In order to verify the above arguments, some performance measurements have been conducted on a real cluster. The plateform is composed of nodes including four 3-GHz Intel(R) Pentium(R) CPUs with 2 GB of RAM, operated by Linux kernel 3.13.0 with the Ubuntu 14.04 flavour and connected by a standard 100 Mbits/s Ethernet. The cluster consists of three nodes, i.e. one master and two slaves. In order to avoid as much as possible any external influences, the entire system was dedicated to the tests during performance measurements.

The program used for tests is the matrix-matrix product for which the size varies from 3,000 \(\times \) 3,000 to 9,000 \(\times \) 9,000. Matrices are supposed to be dense and no specific algorithm has been implemented to take into account sparse matrices. Each experiment has been performed at least 10 times and a confidence interval of at least 90 % has always been achieved for the measures. Data reported here are the means of the 10 measures.

Figure 8 shows the total execution time (in seconds) for both MPI and the manual socket implementation. Since the major parts of the program serve for computing works, the time for transferring data between nodes takes a very small scale. Therefore, although there is a significant improvement in the time to send and receive results, the overall execution time of the program remains almost the same.

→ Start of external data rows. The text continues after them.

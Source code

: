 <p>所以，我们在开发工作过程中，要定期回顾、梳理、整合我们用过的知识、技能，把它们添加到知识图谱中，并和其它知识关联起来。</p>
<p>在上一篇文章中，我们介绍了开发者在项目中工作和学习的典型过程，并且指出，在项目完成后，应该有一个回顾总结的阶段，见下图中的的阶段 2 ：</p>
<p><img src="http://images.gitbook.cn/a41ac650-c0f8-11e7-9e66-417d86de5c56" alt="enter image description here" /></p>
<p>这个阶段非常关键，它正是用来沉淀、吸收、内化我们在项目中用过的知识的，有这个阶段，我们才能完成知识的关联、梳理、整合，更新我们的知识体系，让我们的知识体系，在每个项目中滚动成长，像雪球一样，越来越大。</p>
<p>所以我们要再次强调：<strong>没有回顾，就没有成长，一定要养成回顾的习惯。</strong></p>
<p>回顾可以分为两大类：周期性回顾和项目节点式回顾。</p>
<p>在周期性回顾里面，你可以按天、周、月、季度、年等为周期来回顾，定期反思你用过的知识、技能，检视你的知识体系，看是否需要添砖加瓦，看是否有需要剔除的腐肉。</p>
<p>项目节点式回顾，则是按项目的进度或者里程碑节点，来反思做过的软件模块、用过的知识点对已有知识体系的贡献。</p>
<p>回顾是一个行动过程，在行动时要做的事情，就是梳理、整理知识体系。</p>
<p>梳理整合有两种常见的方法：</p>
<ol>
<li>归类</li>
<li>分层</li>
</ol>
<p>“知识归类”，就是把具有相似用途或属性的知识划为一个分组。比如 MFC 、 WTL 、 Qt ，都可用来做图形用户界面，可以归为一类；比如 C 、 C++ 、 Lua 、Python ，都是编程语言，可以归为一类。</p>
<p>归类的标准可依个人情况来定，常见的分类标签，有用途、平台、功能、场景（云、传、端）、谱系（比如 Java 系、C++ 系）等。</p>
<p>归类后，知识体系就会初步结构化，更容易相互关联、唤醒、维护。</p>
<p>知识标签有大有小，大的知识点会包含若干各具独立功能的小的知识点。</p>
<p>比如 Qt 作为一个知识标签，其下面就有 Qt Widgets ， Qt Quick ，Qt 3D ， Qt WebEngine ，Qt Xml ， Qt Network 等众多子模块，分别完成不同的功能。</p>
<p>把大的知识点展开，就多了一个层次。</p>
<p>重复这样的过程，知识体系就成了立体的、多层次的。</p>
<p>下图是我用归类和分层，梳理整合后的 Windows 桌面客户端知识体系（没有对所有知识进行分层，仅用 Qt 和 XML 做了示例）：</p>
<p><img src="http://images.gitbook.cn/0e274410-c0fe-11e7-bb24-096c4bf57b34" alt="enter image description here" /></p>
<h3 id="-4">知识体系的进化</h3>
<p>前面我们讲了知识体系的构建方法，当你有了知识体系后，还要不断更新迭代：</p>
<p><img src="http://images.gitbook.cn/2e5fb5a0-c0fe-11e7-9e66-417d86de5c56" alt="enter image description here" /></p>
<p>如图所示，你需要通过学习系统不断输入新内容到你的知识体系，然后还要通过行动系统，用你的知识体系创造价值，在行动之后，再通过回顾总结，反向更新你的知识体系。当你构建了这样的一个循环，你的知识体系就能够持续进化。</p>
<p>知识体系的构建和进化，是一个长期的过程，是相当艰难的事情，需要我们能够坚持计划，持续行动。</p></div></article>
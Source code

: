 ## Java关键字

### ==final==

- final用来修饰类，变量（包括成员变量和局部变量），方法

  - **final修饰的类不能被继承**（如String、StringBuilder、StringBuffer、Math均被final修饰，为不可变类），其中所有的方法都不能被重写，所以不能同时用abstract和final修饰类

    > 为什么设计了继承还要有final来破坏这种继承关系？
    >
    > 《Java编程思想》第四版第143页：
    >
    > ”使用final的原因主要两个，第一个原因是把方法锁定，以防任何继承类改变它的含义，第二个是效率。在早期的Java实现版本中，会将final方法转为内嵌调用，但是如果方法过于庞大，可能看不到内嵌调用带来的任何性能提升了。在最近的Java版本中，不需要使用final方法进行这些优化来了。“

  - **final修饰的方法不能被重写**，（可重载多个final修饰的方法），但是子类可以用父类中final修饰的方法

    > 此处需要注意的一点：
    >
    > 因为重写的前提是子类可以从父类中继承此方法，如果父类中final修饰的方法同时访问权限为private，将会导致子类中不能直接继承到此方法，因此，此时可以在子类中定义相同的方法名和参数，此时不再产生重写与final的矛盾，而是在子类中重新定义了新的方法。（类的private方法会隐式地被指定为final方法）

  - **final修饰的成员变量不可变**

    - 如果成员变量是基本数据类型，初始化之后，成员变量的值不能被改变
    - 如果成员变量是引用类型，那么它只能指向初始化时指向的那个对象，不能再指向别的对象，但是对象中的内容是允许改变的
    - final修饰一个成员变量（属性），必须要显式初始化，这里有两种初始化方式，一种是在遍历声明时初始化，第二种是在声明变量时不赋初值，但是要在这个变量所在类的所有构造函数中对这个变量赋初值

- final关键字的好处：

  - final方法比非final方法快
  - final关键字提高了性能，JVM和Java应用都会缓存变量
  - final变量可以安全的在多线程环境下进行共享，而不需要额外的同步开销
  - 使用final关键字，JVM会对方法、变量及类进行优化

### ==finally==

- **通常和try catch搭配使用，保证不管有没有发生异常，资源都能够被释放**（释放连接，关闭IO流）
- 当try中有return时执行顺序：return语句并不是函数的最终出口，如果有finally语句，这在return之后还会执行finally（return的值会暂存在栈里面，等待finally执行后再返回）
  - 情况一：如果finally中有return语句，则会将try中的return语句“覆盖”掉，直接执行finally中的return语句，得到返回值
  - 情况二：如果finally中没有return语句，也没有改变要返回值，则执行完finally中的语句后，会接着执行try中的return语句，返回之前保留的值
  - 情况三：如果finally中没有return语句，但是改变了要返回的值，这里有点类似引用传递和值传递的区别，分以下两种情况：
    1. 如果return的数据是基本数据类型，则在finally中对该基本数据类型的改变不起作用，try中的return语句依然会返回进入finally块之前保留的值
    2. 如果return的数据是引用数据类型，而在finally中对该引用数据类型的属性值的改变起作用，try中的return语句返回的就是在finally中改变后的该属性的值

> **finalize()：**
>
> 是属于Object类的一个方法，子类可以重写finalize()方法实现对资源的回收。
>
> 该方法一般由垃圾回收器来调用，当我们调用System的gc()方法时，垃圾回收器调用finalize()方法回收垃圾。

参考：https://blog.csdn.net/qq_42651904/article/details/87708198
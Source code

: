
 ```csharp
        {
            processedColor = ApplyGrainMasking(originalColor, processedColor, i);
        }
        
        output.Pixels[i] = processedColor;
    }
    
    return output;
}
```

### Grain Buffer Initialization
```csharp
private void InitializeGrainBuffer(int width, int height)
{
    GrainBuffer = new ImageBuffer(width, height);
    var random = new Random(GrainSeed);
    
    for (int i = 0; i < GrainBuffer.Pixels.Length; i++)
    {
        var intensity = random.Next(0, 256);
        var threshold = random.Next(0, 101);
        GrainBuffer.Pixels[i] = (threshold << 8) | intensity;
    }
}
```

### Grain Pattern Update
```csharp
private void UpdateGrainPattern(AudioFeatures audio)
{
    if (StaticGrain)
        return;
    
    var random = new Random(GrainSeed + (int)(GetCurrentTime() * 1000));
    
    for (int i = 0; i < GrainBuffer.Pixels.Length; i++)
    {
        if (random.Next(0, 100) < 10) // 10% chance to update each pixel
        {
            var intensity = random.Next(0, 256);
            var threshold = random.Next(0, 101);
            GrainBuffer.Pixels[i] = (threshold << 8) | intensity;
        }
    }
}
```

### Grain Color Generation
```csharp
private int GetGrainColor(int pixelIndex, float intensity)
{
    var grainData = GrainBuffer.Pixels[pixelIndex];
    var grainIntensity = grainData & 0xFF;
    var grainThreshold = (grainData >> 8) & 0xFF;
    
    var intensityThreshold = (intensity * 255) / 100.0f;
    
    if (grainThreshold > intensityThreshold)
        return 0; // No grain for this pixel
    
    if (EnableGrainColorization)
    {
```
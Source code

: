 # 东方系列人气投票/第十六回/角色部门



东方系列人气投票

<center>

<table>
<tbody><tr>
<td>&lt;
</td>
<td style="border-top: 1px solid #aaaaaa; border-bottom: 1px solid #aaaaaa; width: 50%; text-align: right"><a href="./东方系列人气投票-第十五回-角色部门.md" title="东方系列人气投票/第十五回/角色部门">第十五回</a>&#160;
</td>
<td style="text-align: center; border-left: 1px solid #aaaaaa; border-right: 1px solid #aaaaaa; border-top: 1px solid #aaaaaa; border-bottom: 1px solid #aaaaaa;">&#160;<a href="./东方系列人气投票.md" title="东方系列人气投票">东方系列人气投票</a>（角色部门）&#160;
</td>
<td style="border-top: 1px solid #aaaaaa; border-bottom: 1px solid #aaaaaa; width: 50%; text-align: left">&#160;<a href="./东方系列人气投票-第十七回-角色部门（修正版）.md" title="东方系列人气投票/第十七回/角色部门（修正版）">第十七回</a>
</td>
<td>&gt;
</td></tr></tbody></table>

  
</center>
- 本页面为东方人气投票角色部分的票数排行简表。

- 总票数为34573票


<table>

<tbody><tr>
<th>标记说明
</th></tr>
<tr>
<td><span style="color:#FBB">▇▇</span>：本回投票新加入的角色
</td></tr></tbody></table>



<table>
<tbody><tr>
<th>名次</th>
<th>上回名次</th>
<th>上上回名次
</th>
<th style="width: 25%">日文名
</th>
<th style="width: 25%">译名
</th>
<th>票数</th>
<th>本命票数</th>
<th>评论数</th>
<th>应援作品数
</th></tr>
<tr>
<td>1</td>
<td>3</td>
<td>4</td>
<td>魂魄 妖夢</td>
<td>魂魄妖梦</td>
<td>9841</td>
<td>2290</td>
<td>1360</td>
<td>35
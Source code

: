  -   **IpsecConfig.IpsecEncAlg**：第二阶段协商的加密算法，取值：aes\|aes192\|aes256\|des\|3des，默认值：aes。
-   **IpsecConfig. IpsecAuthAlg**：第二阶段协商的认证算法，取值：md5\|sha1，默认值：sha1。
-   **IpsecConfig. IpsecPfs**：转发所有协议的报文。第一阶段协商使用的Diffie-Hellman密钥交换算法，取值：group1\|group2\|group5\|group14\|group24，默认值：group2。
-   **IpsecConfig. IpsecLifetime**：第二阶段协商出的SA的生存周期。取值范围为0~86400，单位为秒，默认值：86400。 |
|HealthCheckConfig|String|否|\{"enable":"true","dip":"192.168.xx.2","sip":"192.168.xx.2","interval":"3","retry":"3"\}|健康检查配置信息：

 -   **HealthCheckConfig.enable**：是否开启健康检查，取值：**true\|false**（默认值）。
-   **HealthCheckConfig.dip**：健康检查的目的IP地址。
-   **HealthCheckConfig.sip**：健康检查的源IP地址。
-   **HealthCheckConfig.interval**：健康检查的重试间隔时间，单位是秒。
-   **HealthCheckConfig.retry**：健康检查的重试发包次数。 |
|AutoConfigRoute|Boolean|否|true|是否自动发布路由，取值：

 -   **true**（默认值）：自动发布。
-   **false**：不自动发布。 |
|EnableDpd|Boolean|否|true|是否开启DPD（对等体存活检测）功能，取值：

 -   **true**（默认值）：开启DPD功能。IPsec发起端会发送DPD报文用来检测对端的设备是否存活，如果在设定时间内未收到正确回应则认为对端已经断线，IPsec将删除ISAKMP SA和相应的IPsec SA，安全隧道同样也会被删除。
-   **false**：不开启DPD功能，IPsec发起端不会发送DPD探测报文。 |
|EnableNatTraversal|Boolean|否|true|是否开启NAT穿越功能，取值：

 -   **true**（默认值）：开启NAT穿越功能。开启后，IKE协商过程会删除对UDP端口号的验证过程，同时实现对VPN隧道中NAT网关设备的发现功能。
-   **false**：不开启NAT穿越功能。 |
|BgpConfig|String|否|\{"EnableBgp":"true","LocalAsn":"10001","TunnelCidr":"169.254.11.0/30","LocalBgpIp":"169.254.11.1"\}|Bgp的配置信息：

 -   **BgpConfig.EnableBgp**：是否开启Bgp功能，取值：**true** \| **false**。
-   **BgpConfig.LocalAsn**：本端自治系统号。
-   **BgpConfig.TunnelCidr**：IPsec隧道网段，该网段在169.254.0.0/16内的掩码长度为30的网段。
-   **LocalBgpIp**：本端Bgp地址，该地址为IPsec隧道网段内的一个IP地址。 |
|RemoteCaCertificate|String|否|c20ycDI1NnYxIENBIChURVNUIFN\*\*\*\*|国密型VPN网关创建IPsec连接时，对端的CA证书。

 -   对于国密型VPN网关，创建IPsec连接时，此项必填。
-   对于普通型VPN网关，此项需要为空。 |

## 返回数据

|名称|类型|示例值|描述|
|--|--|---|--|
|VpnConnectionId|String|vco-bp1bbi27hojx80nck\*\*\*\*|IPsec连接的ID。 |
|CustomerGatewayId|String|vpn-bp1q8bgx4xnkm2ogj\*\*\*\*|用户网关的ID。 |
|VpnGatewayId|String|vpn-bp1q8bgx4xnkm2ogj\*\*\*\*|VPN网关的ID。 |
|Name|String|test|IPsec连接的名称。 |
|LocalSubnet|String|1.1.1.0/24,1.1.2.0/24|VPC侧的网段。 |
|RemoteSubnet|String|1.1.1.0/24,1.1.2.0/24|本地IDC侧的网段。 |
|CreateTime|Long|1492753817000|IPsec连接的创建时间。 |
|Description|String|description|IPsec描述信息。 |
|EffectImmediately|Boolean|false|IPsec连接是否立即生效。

The details are shown in Fig. 9. During the Init step, the DICKPT checkpoints are created and sents to the slave nodes, while during the Update step the master waits for the reception of the computed results from the slave nodes and injects them into its memory space.

The DICKPT checkpoints created during the Init step are composed of very few bytes of data, so that the time to send these checkpoints is very short. For the Update step, it takes almost the same amount of time to wait for the result of the computations from the slaves, so that the communication time is not really significant as compared with the overall time of the program. This results in very similar overall times for both methods as shown in Fig. 9.

Fig. 8.
figure 8

Total execution time (in seconds) of CAPE using MPI and Socket.

Fig. 9.
figure 9

Execution time (in seconds) for both Init and Update steps.

From the result above, it is clear that using MPI consumes less time than using manual sockets. However, the difference is not significant while comparing the overall time of the program.

6 Conclusion and Future Work

From the analysis and the experiments above, we found that it is interesting to replace the use of manual sockets by use of MPI for data exchange. This helps CAPE achieves higher stability, security and tends to improve performance for the programs using functions supported by MPI, such as broadcast and reductions.

In the near future, we will keep on developing CAPE to support other constructs of OpenMP in order to allow a larger set of algorithms to run on distributed-memory architectures. Moreover, it is also planed to port CAPE on top of other architectures like GPU-based clusters for example.